The title, cynosure, is full of this kind of suggestion, implying that the gallery itself is star-like, while also referencing the many stars and skies it contains: in the work of Ian Hamilton Finlay, Colin Kirkpatrick, Rebecca Marr, Mary Newcomb, and inverted, simultaneously near and far, in Alison Watt’s Dark Light. And a north light: the gallery as a guide: a good, reliable, stable thing.

Some Swiss visitors I met were far more impressed with the new Pier Arts Centre than their own much-celebrated new galleries. Partly this was because of the matchless way the interior relates to the exterior, visually. How many galleries in the world can function in this way? In Scotland, Inverleith House comes to mind, but no others. The Pier has always worked thus: its many coigns and sightlines suit the character of the collection, the setting and the integrating genius of the place very well indeed.

Ingenuity, enthusiasm, determination and, not least, a high level of technical skill, were the qualities quite evident in all parties involved in the construction process.
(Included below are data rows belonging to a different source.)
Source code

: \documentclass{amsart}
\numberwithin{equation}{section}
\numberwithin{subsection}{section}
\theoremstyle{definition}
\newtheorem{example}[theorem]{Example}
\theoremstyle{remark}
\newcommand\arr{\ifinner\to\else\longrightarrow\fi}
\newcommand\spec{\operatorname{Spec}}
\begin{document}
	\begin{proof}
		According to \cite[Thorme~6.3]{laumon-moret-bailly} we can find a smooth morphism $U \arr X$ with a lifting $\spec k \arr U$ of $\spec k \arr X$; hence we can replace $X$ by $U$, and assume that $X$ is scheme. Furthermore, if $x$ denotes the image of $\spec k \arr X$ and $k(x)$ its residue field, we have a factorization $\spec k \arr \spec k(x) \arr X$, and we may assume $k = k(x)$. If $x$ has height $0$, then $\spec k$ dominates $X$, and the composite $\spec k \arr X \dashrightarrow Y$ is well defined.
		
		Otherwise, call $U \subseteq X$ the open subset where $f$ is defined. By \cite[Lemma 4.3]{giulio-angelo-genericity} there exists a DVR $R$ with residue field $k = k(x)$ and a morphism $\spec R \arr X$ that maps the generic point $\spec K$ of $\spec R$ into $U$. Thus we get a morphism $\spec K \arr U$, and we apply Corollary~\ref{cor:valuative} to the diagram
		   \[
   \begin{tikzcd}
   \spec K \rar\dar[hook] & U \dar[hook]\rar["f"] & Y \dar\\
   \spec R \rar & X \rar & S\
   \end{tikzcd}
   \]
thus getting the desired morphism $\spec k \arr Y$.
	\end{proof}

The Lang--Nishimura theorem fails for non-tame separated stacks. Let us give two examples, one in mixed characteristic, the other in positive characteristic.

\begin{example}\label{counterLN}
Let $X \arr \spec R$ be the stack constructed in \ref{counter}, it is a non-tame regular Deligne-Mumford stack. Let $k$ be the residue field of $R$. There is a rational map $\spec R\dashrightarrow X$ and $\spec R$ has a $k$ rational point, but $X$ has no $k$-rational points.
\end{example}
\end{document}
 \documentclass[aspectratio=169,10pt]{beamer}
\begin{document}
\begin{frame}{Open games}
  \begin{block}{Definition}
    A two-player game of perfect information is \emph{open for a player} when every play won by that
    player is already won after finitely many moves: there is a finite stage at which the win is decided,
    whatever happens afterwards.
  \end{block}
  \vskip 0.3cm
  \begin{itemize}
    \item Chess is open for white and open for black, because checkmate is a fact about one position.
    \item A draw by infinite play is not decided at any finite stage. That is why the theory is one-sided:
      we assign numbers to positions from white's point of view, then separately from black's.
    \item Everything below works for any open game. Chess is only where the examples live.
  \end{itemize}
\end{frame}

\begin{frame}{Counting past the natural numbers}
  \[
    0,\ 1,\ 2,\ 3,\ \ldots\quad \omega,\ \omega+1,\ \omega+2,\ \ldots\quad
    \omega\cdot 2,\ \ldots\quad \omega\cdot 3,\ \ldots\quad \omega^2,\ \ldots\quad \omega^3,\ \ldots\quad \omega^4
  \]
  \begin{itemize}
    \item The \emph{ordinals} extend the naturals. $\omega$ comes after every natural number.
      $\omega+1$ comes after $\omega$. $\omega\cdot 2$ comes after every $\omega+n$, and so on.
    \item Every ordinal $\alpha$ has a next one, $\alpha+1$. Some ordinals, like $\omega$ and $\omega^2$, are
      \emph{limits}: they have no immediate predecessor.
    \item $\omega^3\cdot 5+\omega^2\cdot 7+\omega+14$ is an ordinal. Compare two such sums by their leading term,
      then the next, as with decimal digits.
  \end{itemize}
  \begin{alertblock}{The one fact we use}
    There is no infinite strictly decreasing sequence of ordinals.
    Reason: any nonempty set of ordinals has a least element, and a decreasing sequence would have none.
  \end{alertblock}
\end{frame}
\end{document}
As well as the many thanks to individuals that were included in the opening speech made by Board of Trustees Chairman Bob Shaw last July, and as well as the observations made by Neil Firth on the opening exhibition, both made reference to the way in which everyone involved in the project had aligned themselves very productively together, making what Neil Firth described as a “constellation”.

Though he has since left the firm to take up a post in Glasgow, Senan Kelleher was project manager for Casey Construction for thirteen years, and this particular project was a real high point in his career. “Paddy Casey and I were delighted,” he remembered. “It was a landmark project in Stromness and to be at the forefront of that, from the construction point of view, was great. Then, trying to work out how to do it. A lot of the ingenuity was Paddy’s, of course, finding simple solutions to complex problems.”
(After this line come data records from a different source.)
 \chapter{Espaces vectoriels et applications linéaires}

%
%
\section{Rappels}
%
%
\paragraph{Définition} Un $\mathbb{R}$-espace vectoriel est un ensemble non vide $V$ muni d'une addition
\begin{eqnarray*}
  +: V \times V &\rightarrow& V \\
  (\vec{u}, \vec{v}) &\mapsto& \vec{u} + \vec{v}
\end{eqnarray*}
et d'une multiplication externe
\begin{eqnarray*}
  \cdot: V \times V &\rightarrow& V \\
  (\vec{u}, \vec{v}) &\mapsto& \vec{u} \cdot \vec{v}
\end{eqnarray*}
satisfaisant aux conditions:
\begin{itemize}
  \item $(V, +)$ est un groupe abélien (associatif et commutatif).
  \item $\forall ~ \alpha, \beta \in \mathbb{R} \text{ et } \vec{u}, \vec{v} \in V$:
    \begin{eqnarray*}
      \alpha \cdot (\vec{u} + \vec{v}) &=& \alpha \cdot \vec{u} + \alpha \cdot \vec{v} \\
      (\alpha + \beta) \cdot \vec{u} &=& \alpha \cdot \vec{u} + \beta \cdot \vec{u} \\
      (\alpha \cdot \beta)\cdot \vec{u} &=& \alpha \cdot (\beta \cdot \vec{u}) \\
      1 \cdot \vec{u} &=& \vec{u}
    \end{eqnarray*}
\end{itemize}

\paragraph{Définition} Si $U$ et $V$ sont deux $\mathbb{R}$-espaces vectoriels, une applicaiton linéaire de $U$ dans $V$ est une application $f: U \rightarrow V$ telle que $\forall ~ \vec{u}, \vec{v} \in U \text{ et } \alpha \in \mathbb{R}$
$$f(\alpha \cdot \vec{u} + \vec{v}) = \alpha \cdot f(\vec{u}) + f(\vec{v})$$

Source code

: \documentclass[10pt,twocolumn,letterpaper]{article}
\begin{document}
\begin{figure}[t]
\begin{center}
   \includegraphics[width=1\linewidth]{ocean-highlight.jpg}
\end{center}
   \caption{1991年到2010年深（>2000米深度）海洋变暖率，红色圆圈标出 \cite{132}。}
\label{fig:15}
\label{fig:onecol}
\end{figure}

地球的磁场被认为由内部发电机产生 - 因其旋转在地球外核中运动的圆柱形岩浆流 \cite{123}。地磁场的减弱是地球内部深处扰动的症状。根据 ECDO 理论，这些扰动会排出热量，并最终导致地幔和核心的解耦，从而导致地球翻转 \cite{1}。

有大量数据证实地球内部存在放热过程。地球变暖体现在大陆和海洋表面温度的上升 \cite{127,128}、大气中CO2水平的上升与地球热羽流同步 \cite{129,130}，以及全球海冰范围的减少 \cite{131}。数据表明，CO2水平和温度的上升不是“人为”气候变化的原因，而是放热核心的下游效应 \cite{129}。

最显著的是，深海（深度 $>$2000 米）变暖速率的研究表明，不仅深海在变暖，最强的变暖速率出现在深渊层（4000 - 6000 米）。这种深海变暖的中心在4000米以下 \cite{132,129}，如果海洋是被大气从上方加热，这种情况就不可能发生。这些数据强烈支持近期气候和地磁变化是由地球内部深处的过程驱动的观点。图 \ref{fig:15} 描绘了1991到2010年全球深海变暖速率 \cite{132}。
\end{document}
Bob Shaw made reference in his speech to the elegance of the crane the company brought in to the pier area, and of course the infilling of the harbour basin. Many remember the “super trolley”, dreamed up by Paddy, for the efficient removal and transportation of Barbara Hepworth’s Curved Form (Treveglan), as the building project got underway in 2004. A simpler framework of bolts, wheels and angle iron could not have been imagined, around the priceless bronze and its Portland stone plinth.

“An understanding of the complexity,” Kelleher continues, “and a readiness to meet the challenge of making it a success were very apparent from the start, and shared by the whole design team. My over-riding memory was of the energy and effort that the whole team put into it. It was a thoroughly enjoyable experience: I’ve never been part of a project where that level of cooperation has persisted throughout the whole period.”

And as far as Orkney is concerned, he says that the project has established a benchmark in its own right, irrespective of the standards of existing architecture, that demonstrates the rich resource of talent that exists in Orkney today. At the end of the summer, Reiach and Hall returned in force, when a coach arrived bearing the whole office, on an outing to visit the gallery and celebrate its success. One architect I met on the stairs ran her hand down the wooden railing, and looked round at the panelling and concrete work adjacent. “The workmanship is incredible,” she said. “You’d be very lucky to get anything like this on a project on the mainland.”

The long term challenge, continued Kelleher, is to make architects aware of what’s possible here. “A tough act to follow,” as he says, but I’ll conclude with Bob Shaw’s words summing up his thoughts on the opening, and on what makes the pursuit of this kind of excellence here so worthwhile.

“George Mackay Brown, who loved the Pier, described Orkney as a place of order: a place of remembrance and a place of vision. Margaret Gardiner’s refurbished Pier Arts Centre…reflects exactly that description, as it sits here in GMB’s Stromness, rooted in the Orkney landscape and in Orkney’s heart. The architecture of the new pays honour to the style and accomplishment of the old, while making its own statement of vision for a long and rewarding future.”